(Beginning of Data to use)
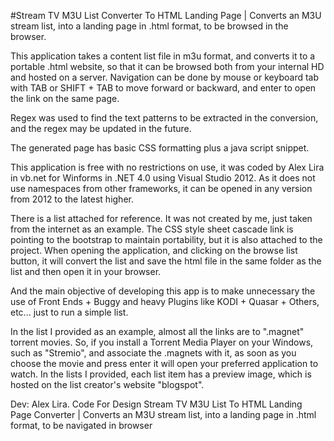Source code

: #Stream TV M3U List Converter To HTML Landing Page | Converts an M3U stream list, into a landing page in .html format, to be browsed in the browser.

This application takes a content list file in m3u format, and converts it to a portable .html website, so that it can be browsed both from your internal HD and hosted on a server.
Navigation can be done by mouse or keyboard tab with TAB or SHIFT + TAB to move forward or backward, and enter to open the link on the same page.

Regex was used to find the text patterns to be extracted in the conversion, and the regex may be updated in the future.

The generated page has basic CSS formatting plus a java script snippet.

This application is free with no restrictions on use, it was coded by Alex Lira in vb.net for Winforms in .NET 4.0 using Visual Studio 2012.
As it does not use namespaces from other frameworks, it can be opened in any version from 2012 to the latest higher.

There is a list attached for reference. It was not created by me, just taken from the internet as an example. The CSS style sheet cascade link is pointing to the bootstrap to maintain portability, but it is also attached to the project. When opening the application, and clicking on the browse list button, it will convert the list and save the html file in the same folder as the list and then open it in your browser.

And the main objective of developing this app is to make unnecessary the use of Front Ends + Buggy and heavy Plugins like KODI + Quasar + Others, etc... just to run a simple list.

In the list I provided as an example, almost all the links are to ".magnet" torrent movies. So, if you install a Torrent Media Player on your Windows, such as "Stremio", and associate the .magnets with it, as soon as you choose the movie and press enter it will open your preferred application to watch. In the lists I provided, each list item has a preview image, which is hosted on the list creator's website "blogspot".

Dev: Alex Lira.
Code For Design
Stream TV M3U List To HTML Landing Page Converter | Converts an M3U stream list, into a landing page in .html format, to be navigated in browser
(End of Data to use)
The entries above need to be repeated word for word, minus their pictures.

Source code

: #Stream TV M3U List Converter To HTML Landing Page | Converts an M3U stream list, into a landing page in .html format, to be browsed in the browser.

This application takes a content list file in m3u format, and converts it to a portable .html website, so that it can be browsed both from your internal HD and hosted on a server.
Navigation can be done by mouse or keyboard tab with TAB or SHIFT + TAB to move forward or backward, and enter to open the link on the same page.

Regex was used to find the text patterns to be extracted in the conversion, and the regex may be updated in the future.

The generated page has basic CSS formatting plus a java script snippet.

This application is free with no restrictions on use, it was coded by Alex Lira in vb.net for Winforms in .NET 4.0 using Visual Studio 2012.
As it does not use namespaces from other frameworks, it can be opened in any version from 2012 to the latest higher.

There is a list attached for reference. It was not created by me, just taken from the internet as an example. The CSS style sheet cascade link is pointing to the bootstrap to maintain portability, but it is also attached to the project. When opening the application, and clicking on the browse list button, it will convert the list and save the html file in the same folder as the list and then open it in your browser.

And the main objective of developing this app is to make unnecessary the use of Front Ends + Buggy and heavy Plugins like KODI + Quasar + Others, etc... just to run a simple list.

In the list I provided as an example, almost all the links are to ".magnet" torrent movies. So, if you install a Torrent Media Player on your Windows, such as "Stremio", and associate the .magnets with it, as soon as you choose the movie and press enter it will open your preferred application to watch. In the lists I provided, each list item has a preview image, which is hosted on the list creator's website "blogspot".

Dev: Alex Lira.
Code For Design
Stream TV M3U List To HTML Landing Page Converter | Converts an M3U stream list, into a landing page in .html format, to be navigated in browser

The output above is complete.